* Provided data
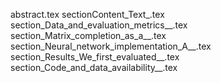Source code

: abstract.tex
sectionContent_Text_.tex
section_Data_and_evaluation_metrics__.tex
section_Matrix_completion_as_a__.tex
section_Neural_network_implementation_A__.tex
section_Results_We_first_evaluated__.tex
section_Code_and_data_availability__.tex
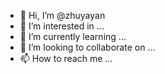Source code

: - 👋 Hi, I’m @zhuyayan
- 👀 I’m interested in ...
- 🌱 I’m currently learning ...
- 💞️ I’m looking to collaborate on ...
- 📫 How to reach me ...

<!---
zhuyayan/zhuyayan is a ✨ special ✨ repository because its `README.md` (this file) appears on your GitHub profile.
You can click the Preview link to take a look at your changes.
--->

* Requirement
Print every record above exactly as written, leaving out the pictures.

* Result for this exercise
Source code

: abstract.tex
sectionContent_Text_.tex
section_Data_and_evaluation_metrics__.tex
section_Matrix_completion_as_a__.tex
section_Neural_network_implementation_A__.tex
section_Results_We_first_evaluated__.tex
section_Code_and_data_availability__.tex
Source code

: - 👋 Hi, I’m @zhuyayan
- 👀 I’m interested in ...
- 🌱 I’m currently learning ...
- 💞️ I’m looking to collaborate on ...
- 📫 How to reach me ...

<!---
zhuyayan/zhuyayan is a ✨ special ✨ repository because its `README.md` (this file) appears on your GitHub profile.
You can click the Preview link to take a look at your changes.
--->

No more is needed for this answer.